======== Records

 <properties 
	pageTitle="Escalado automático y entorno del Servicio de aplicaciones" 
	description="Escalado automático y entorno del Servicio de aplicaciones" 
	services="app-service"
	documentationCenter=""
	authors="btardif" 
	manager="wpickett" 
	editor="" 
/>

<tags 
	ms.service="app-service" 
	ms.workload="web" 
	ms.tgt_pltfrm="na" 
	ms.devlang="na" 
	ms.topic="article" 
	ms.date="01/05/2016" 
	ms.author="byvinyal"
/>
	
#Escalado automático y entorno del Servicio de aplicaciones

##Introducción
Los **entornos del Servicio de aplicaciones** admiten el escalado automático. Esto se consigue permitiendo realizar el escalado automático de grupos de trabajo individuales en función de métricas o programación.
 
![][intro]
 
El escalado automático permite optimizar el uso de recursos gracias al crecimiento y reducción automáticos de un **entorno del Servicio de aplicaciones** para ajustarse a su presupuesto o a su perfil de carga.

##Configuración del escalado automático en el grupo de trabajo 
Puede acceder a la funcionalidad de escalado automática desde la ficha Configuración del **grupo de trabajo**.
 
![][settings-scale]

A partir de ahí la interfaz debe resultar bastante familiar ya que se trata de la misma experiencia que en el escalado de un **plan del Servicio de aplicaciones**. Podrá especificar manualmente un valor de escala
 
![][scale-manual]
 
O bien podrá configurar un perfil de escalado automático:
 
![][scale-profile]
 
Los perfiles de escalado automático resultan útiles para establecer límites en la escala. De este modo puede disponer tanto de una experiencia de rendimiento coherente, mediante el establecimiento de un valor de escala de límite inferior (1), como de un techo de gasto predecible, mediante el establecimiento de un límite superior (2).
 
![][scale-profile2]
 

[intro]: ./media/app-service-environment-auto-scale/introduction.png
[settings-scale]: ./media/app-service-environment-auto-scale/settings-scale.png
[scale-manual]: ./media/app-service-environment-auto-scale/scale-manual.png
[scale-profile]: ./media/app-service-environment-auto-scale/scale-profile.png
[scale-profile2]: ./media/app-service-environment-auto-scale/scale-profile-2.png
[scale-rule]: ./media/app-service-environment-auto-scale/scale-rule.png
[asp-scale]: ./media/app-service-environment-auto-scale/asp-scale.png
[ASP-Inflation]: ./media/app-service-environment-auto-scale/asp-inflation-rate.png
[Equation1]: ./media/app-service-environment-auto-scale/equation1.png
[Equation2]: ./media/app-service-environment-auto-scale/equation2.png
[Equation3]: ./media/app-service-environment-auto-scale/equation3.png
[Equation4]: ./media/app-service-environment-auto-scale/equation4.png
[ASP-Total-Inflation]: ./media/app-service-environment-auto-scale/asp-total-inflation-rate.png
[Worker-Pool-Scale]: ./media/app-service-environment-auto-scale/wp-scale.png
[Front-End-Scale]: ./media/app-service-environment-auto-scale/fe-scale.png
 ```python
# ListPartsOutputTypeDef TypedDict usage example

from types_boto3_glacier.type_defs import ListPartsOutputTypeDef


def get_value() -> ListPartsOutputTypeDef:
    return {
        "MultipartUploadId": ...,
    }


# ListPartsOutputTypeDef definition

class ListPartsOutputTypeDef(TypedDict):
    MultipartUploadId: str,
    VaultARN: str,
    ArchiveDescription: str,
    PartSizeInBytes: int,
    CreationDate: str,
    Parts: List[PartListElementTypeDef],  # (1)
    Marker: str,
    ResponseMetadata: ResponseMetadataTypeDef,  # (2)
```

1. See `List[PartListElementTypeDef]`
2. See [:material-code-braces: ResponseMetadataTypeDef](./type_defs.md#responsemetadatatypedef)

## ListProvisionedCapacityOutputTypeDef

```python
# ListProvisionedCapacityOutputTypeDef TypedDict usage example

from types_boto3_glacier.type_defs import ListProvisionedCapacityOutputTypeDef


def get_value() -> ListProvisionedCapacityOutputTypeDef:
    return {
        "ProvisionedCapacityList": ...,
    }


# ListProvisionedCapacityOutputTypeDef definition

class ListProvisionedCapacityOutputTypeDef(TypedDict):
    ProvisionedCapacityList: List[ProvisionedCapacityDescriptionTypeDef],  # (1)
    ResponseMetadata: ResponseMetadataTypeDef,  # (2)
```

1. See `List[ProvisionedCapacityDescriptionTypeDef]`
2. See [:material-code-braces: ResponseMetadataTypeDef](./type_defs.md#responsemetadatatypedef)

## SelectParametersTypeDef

================

• Required action
Exactly as they stand above, retype all of the records.

• Solution to the exercise
 <properties 
	pageTitle="Escalado automático y entorno del Servicio de aplicaciones" 
	description="Escalado automático y entorno del Servicio de aplicaciones" 
	services="app-service"
	documentationCenter=""
	authors="btardif" 
	manager="wpickett" 
	editor="" 
/>

<tags 
	ms.service="app-service" 
	ms.workload="web" 
	ms.tgt_pltfrm="na" 
	ms.devlang="na" 
	ms.topic="article" 
	ms.date="01/05/2016" 
	ms.author="byvinyal"
/>
	
#Escalado automático y entorno del Servicio de aplicaciones

##Introducción
Los **entornos del Servicio de aplicaciones** admiten el escalado automático. Esto se consigue permitiendo realizar el escalado automático de grupos de trabajo individuales en función de métricas o programación.
 
![][intro]
 
El escalado automático permite optimizar el uso de recursos gracias al crecimiento y reducción automáticos de un **entorno del Servicio de aplicaciones** para ajustarse a su presupuesto o a su perfil de carga.

##Configuración del escalado automático en el grupo de trabajo 
Puede acceder a la funcionalidad de escalado automática desde la ficha Configuración del **grupo de trabajo**.
 
![][settings-scale]

A partir de ahí la interfaz debe resultar bastante familiar ya que se trata de la misma experiencia que en el escalado de un **plan del Servicio de aplicaciones**. Podrá especificar manualmente un valor de escala
 
![][scale-manual]
 
O bien podrá configurar un perfil de escalado automático:
 
![][scale-profile]
 
Los perfiles de escalado automático resultan útiles para establecer límites en la escala. De este modo puede disponer tanto de una experiencia de rendimiento coherente, mediante el establecimiento de un valor de escala de límite inferior (1), como de un techo de gasto predecible, mediante el establecimiento de un límite superior (2).
 
![][scale-profile2]
 

[intro]: ./media/app-service-environment-auto-scale/introduction.png
[settings-scale]: ./media/app-service-environment-auto-scale/settings-scale.png
[scale-manual]: ./media/app-service-environment-auto-scale/scale-manual.png
[scale-profile]: ./media/app-service-environment-auto-scale/scale-profile.png
[scale-profile2]: ./media/app-service-environment-auto-scale/scale-profile-2.png
[scale-rule]: ./media/app-service-environment-auto-scale/scale-rule.png
[asp-scale]: ./media/app-service-environment-auto-scale/asp-scale.png
[ASP-Inflation]: ./media/app-service-environment-auto-scale/asp-inflation-rate.png
[Equation1]: ./media/app-service-environment-auto-scale/equation1.png
[Equation2]: ./media/app-service-environment-auto-scale/equation2.png
[Equation3]: ./media/app-service-environment-auto-scale/equation3.png
[Equation4]: ./media/app-service-environment-auto-scale/equation4.png
[ASP-Total-Inflation]: ./media/app-service-environment-auto-scale/asp-total-inflation-rate.png
[Worker-Pool-Scale]: ./media/app-service-environment-auto-scale/wp-scale.png
[Front-End-Scale]: ./media/app-service-environment-auto-scale/fe-scale.png
 ```python
# ListPartsOutputTypeDef TypedDict usage example

from types_boto3_glacier.type_defs import ListPartsOutputTypeDef


def get_value() -> ListPartsOutputTypeDef:
    return {
        "MultipartUploadId": ...,
    }


# ListPartsOutputTypeDef definition

class ListPartsOutputTypeDef(TypedDict):
    MultipartUploadId: str,
    VaultARN: str,
    ArchiveDescription: str,
    PartSizeInBytes: int,
    CreationDate: str,
    Parts: List[PartListElementTypeDef],  # (1)
    Marker: str,
    ResponseMetadata: ResponseMetadataTypeDef,  # (2)
```

1. See `List[PartListElementTypeDef]`
2. See [:material-code-braces: ResponseMetadataTypeDef](./type_defs.md#responsemetadatatypedef)

## ListProvisionedCapacityOutputTypeDef

```python
# ListProvisionedCapacityOutputTypeDef TypedDict usage example

from types_boto3_glacier.type_defs import ListProvisionedCapacityOutputTypeDef


def get_value() -> ListProvisionedCapacityOutputTypeDef:
    return {
        "ProvisionedCapacityList": ...,
    }


# ListProvisionedCapacityOutputTypeDef definition

class ListProvisionedCapacityOutputTypeDef(TypedDict):
    ProvisionedCapacityList: List[ProvisionedCapacityDescriptionTypeDef],  # (1)
    ResponseMetadata: ResponseMetadataTypeDef,  # (2)
```

1. See `List[ProvisionedCapacityDescriptionTypeDef]`
2. See [:material-code-braces: ResponseMetadataTypeDef](./type_defs.md#responsemetadatatypedef)

## SelectParametersTypeDef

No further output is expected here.